Collected data:
Segment Open

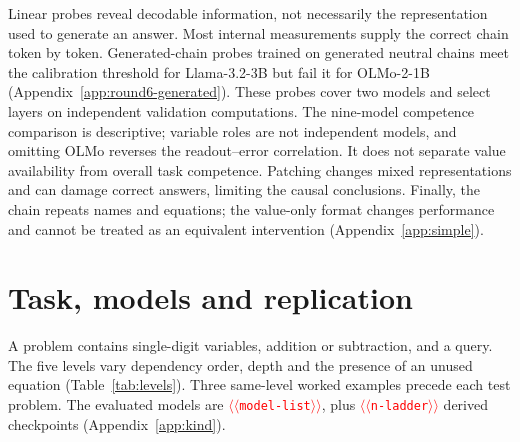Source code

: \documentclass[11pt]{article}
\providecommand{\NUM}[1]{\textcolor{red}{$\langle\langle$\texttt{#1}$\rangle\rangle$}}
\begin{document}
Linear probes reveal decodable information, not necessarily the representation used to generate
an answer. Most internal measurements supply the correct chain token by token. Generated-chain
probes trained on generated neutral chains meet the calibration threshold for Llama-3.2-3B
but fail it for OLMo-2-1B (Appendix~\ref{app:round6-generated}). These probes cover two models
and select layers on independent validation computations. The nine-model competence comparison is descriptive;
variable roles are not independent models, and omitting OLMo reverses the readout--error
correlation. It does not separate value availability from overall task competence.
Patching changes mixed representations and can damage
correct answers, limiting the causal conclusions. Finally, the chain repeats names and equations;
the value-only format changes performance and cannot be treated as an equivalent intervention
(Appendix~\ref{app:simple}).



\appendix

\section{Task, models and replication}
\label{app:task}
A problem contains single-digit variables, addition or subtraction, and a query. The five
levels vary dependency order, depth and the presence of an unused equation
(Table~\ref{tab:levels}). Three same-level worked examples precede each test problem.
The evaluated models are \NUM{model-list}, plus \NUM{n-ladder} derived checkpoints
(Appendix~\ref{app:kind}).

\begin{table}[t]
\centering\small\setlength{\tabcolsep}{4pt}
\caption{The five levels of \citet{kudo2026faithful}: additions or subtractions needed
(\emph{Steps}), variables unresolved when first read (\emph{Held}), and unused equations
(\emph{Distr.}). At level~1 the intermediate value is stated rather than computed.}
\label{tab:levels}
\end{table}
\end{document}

Segment Closed
Segment Open

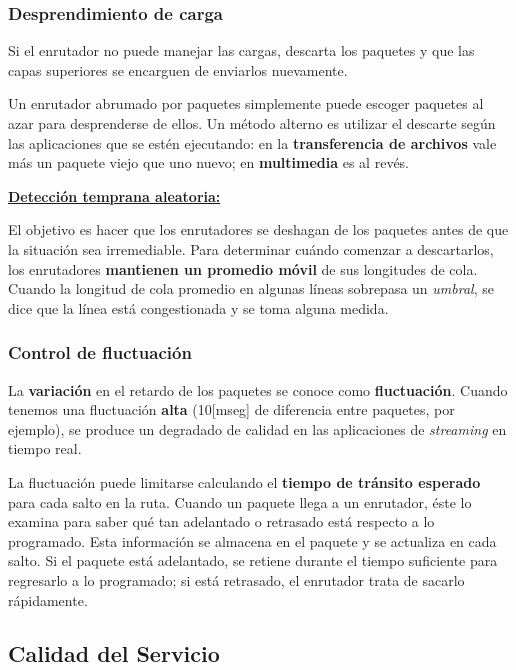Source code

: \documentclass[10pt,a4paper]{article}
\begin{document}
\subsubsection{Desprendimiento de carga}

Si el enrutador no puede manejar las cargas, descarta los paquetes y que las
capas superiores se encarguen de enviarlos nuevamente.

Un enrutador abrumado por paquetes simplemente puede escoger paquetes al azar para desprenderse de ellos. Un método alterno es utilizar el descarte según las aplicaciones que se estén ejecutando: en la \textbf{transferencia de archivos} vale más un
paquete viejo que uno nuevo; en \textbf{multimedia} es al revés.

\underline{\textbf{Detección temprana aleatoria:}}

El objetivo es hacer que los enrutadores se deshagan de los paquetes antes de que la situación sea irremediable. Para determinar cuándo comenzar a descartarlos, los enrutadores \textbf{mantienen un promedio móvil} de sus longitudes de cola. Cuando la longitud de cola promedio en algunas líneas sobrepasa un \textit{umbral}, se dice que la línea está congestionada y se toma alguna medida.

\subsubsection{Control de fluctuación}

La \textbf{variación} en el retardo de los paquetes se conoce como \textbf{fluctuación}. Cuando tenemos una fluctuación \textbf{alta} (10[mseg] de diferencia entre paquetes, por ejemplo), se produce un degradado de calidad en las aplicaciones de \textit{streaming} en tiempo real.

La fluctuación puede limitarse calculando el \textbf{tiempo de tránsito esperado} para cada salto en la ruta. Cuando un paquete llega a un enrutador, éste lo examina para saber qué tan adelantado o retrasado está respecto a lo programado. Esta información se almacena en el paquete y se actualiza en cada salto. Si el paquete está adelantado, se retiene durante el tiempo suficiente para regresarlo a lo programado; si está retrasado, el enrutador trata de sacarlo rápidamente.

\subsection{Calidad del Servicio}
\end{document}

Segment Closed

What you should do: Please, from the entries above, set down exactly the lines from the one containing "and select layers" through the one containing "A problem contains", and only those.

Output of the task:
and select layers on independent validation computations. The nine-model competence comparison is descriptive;
variable roles are not independent models, and omitting OLMo reverses the readout--error
correlation. It does not separate value availability from overall task competence.
Patching changes mixed representations and can damage
correct answers, limiting the causal conclusions. Finally, the chain repeats names and equations;
the value-only format changes performance and cannot be treated as an equivalent intervention
(Appendix~\ref{app:simple}).



\appendix

\section{Task, models and replication}
\label{app:task}
A problem contains single-digit variables, addition or subtraction, and a query. The five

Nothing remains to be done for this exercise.